Hits close to home. I do a lot of data conversion, arrangement and manipulation on the CLI. When some coworker inherits any of those tasks and I explain how to do it, the answer tends to be "Aaaaallright, I'll use Excel".

piqufoh · on Dec 3, 2012

Up for unix and "EDA is the lingua franca of data science". What you can do and discard on the unix CLI takes many times longer on certain GUI based OSes.

nipunn1313 · on Dec 3, 2012

head -3 data* | cat has the same result as head -3 data*

Pipe sends stdout to stdin of the next process. cat sends stdin back to stdout. Piping to cat is rarely eventful (unless you use a flag like cat -n).

pepve · on Dec 3, 2012

Some tools adjust their output based on it going to a terminal or not. Try 'ls' versus 'ls | cat'.

mseebach · on Dec 3, 2012

Indeed. I often use ps | cat to get the full command line for processes (that's otherwise truncated). All hail Java command lines.

jcurbo · on Dec 3, 2012

Try 'ps auxw' - the w enables wide output.

mlni · on Dec 3, 2012

And for really wide commands (like java) you can add another w to get the whole thing: ps auxww

ralph · on Dec 3, 2012

He writes

    (head -5; tail -5) <data

but that's a bit misleading. These don't work.

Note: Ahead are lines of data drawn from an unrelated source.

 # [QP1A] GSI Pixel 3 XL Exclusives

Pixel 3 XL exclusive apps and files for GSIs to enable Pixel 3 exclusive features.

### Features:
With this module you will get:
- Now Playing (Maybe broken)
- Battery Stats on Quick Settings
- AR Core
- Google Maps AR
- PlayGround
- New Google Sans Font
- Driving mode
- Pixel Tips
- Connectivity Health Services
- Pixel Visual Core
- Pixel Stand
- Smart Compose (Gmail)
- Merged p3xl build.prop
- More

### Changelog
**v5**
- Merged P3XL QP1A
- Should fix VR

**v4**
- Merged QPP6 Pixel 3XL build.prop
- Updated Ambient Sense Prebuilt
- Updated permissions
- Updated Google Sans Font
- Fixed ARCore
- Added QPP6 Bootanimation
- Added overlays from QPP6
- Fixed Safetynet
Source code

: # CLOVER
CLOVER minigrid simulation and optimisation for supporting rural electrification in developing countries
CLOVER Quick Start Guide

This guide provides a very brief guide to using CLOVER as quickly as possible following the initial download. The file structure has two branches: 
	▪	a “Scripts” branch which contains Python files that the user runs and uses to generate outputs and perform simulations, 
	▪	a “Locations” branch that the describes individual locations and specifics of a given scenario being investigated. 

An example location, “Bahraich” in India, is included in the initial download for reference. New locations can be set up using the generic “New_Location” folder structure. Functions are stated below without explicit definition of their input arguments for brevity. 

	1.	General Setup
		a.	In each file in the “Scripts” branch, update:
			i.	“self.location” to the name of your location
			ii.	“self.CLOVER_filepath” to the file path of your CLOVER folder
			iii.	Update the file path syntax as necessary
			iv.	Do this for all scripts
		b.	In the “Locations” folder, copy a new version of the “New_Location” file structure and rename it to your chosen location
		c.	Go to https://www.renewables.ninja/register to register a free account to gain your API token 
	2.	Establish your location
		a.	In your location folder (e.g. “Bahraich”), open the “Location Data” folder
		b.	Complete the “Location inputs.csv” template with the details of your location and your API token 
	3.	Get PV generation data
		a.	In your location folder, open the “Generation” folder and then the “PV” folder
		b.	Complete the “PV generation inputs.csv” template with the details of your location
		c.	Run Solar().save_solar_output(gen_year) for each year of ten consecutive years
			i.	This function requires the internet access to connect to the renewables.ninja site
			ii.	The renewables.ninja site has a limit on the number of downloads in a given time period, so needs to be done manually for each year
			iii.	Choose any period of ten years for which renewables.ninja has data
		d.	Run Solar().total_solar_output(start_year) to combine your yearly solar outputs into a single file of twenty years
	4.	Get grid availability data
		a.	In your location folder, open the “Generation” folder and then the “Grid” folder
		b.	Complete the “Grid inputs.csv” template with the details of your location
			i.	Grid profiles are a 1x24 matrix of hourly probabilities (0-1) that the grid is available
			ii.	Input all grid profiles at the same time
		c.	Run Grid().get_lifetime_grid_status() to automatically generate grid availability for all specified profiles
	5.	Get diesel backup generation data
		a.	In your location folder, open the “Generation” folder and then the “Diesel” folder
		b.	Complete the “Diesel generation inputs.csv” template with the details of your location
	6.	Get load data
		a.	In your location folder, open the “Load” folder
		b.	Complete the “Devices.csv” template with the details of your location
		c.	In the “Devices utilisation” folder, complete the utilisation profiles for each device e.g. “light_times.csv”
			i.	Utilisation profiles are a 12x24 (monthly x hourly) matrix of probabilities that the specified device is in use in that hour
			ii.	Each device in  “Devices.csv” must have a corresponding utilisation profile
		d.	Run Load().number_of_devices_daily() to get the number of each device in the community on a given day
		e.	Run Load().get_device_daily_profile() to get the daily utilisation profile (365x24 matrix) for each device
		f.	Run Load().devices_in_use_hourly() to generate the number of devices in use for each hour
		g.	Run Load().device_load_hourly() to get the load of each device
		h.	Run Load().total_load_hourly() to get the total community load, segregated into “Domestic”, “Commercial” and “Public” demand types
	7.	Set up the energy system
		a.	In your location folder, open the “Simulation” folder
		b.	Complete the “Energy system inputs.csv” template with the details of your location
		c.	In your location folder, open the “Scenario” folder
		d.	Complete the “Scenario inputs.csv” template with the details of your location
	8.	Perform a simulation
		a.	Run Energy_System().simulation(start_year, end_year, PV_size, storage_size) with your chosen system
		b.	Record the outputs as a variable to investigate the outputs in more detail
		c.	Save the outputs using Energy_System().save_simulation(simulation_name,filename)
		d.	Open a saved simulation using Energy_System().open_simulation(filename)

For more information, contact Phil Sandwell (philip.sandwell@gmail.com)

    seq 20 | (head -5; tail -5)
    (head -5; tail -5) < <(seq 20)

Both giving just the first five lines.

js2 · on Dec 4, 2012

For those who don't follow why this is. In the first case, data is dup'ed to stdin and so remains seekable. This is important since head buffers reads (typically 8k at a time) for efficiency, then uses lseek to reposition to just after the requested number of lines. If reading from a pipe as in the second case, lseek() fails and by the time tail runs, head has consumed all of the file.

If you use "seq 10000 | (head -5; tail -5)" you'll get the first and last lines as expected since head hasn't consumed too much of the file.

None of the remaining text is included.